[Stored data entries]
◇ ◇ ◇ ◇ ◇ ◇ ◇
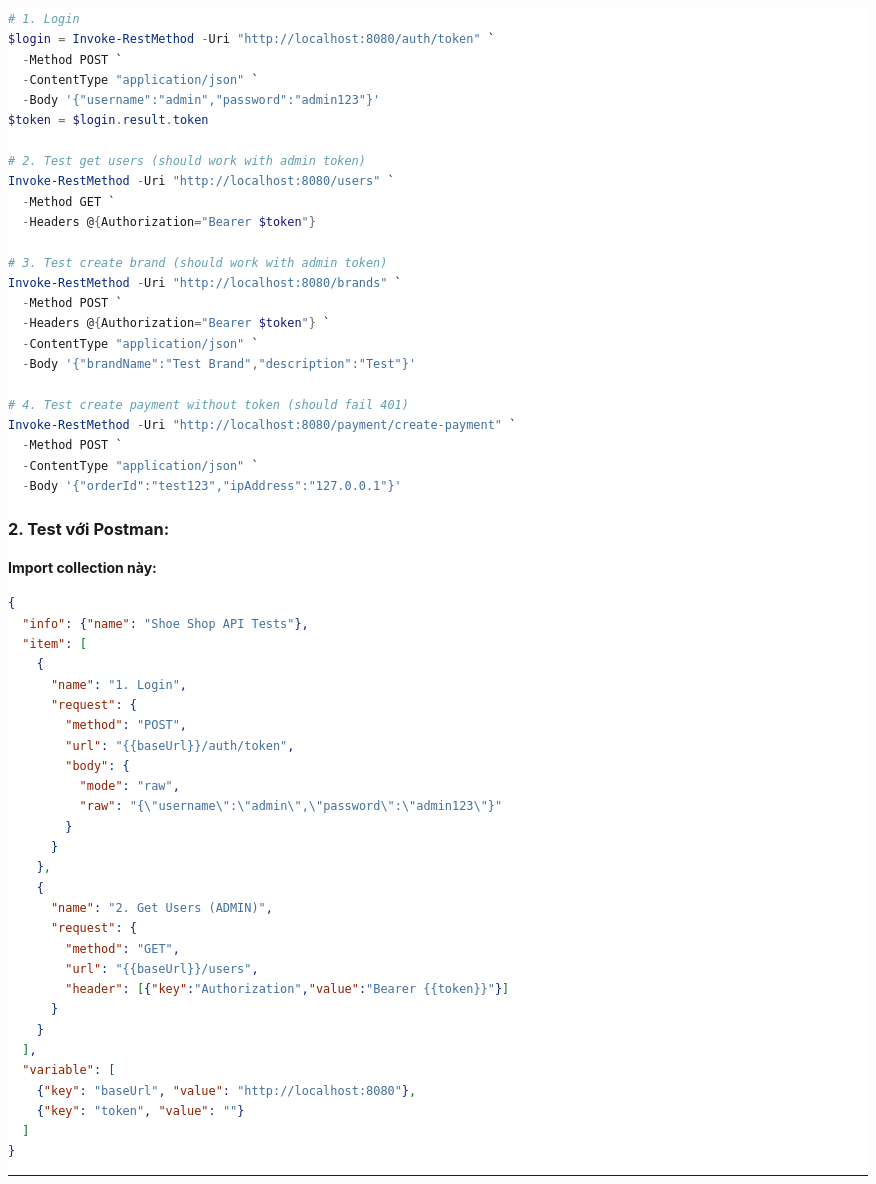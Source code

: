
 ```powershell
# 1. Login
$login = Invoke-RestMethod -Uri "http://localhost:8080/auth/token" `
  -Method POST `
  -ContentType "application/json" `
  -Body '{"username":"admin","password":"admin123"}'
$token = $login.result.token

# 2. Test get users (should work with admin token)
Invoke-RestMethod -Uri "http://localhost:8080/users" `
  -Method GET `
  -Headers @{Authorization="Bearer $token"}

# 3. Test create brand (should work with admin token)
Invoke-RestMethod -Uri "http://localhost:8080/brands" `
  -Method POST `
  -Headers @{Authorization="Bearer $token"} `
  -ContentType "application/json" `
  -Body '{"brandName":"Test Brand","description":"Test"}'

# 4. Test create payment without token (should fail 401)
Invoke-RestMethod -Uri "http://localhost:8080/payment/create-payment" `
  -Method POST `
  -ContentType "application/json" `
  -Body '{"orderId":"test123","ipAddress":"127.0.0.1"}'
```

### **2. Test với Postman:**

**Import collection này:**
```json
{
  "info": {"name": "Shoe Shop API Tests"},
  "item": [
    {
      "name": "1. Login",
      "request": {
        "method": "POST",
        "url": "{{baseUrl}}/auth/token",
        "body": {
          "mode": "raw",
          "raw": "{\"username\":\"admin\",\"password\":\"admin123\"}"
        }
      }
    },
    {
      "name": "2. Get Users (ADMIN)",
      "request": {
        "method": "GET",
        "url": "{{baseUrl}}/users",
        "header": [{"key":"Authorization","value":"Bearer {{token}}"}]
      }
    }
  ],
  "variable": [
    {"key": "baseUrl", "value": "http://localhost:8080"},
    {"key": "token", "value": ""}
  ]
}
```

---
◇ ◇ ◇ ◇ ◇ ◇ ◇
Would you copy out each line of the records above where the word "Invoke" occurs?

$login = Invoke-RestMethod -Uri "http://localhost:8080/auth/token" `
Invoke-RestMethod -Uri "http://localhost:8080/users" `
Invoke-RestMethod -Uri "http://localhost:8080/brands" `
Invoke-RestMethod -Uri "http://localhost:8080/payment/create-payment" `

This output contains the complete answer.